Contratti a termine, le cose da sapere su scadenze e rinnovi
Le assunzioni a tempo determinato diventano meno flessibili: non potranno essere reiterate per più di tre volte a uno stesso dipendente
Anche se non è detta ancora l’ultima parola, per il 2018 una cosa sembra quasi certa: nei prossimi mesi, per le aziende italiane sarà più difficile utilizzare un contratto a termine per assumere un dipendente. Il Partito Democratico e la maggioranza di governo hanno infatti preparato un emendamento alla manovra economica che attua una stretta sui contratti di lavoro a tempo determinato.
Nello specifico, la durata massima delle assunzioni a termine dovrebbe scendere da 36 a 24 mesi e (novità più recente) dovrebbe diminuire da 5 a 3 anche il numero massimo di volte in cui un’azienda può rinnovare a un dipendente un contratto a tempo indeterminato giunto a scadenza.
Il Decreto Poletti
Se tutte queste norme passeranno, ci sarà dunque un completo dietrofront rispetto al Decreto Poletti, un provvedimento approvato nella primavera del 2014 dal governo Renzi, nelle settimane successive il suo insediamento. Poco meno di 4 anni fa, quando la l’Italia stentava a uscire dalla recessione e la disoccupazione era ancora alle stelle (sopra il 13%), l’esecutivo guidato dal segretario del Pd approvò in tempi da record un decreto legge che di fatto liberalizzava le assunzioni a tempo determinato.
Fino a quel momento, ogni azienda poteva liberamente reclutare un dipendente con un contratto a termine per non più di 12 mesi. Poi, una volta superata questa soglia temporale, la stessa azienda poteva anche rinnovare il contratto per un periodo massimo di altri due anni, per un totale di 36 mesi.
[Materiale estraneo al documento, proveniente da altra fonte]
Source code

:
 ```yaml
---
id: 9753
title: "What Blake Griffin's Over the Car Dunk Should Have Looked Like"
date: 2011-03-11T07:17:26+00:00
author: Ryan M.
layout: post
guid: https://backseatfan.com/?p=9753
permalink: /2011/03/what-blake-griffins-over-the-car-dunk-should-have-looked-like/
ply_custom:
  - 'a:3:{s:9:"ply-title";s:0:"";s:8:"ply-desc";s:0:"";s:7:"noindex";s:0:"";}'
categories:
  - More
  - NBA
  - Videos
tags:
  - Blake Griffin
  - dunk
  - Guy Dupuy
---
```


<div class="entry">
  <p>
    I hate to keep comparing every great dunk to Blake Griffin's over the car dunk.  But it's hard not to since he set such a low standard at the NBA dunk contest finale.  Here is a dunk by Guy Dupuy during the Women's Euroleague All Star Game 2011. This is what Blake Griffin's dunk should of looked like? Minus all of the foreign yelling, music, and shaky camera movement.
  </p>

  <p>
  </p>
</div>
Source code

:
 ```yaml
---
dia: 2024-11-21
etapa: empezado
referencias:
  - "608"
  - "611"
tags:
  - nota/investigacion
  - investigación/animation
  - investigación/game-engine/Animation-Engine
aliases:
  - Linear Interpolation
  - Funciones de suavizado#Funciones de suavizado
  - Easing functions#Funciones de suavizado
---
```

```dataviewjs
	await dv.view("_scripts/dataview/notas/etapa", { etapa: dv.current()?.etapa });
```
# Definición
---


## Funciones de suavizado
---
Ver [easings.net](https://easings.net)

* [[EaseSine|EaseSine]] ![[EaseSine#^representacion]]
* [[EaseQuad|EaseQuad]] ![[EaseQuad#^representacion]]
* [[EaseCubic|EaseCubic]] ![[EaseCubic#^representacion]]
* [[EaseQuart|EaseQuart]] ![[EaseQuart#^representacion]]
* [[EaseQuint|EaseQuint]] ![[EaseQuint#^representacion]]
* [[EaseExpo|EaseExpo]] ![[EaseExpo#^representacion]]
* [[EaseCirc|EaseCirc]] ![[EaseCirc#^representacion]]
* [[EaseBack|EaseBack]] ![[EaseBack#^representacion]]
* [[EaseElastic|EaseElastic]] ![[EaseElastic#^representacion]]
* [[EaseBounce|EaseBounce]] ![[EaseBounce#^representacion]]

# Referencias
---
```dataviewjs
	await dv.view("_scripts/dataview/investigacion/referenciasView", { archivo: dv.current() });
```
Tuttavia, esisteva l’obbligo a indicare per iscritto la causale (detta anche causalone, nel gergo dei sindacalisti e dei giuslavoristi). L’impresa o il datore di lavoro dovevano cioè indicare le ragioni di carattere “tecnico, produttivo, organizzativo o sostitutivo” che giustificavano l’utilizzo di un’assunzione precaria piuttosto che di un rapporto stabile.
Retromarcia della maggioranza
Poi è arrivato il Decreto Poletti che ha introdotto una deregulation totale, consentendo di inquadrare un dipendente a tempo determinato, senza indicare la causale, per ben 5 volte in un periodo massimo di tre anni. Di conseguenza, un’azienda può oggi assumere un lavoratore anche per poche settimane o mesi, ben sapendo di avere la libertà di rinnovare il rapporto per un bel po’ di volte in futuro. Non a caso, attualmente quasi la metà dei contratti a tempo determinato ha una scadenza che non va oltre i 3 mesi.
Ora, però, la stessa maggioranza che ha approvato il decreto Poletti ha deciso di fare marcia indietro. Il lavoro a termine da poco liberalizzato nel 2018 diventerà un po’ meno libero.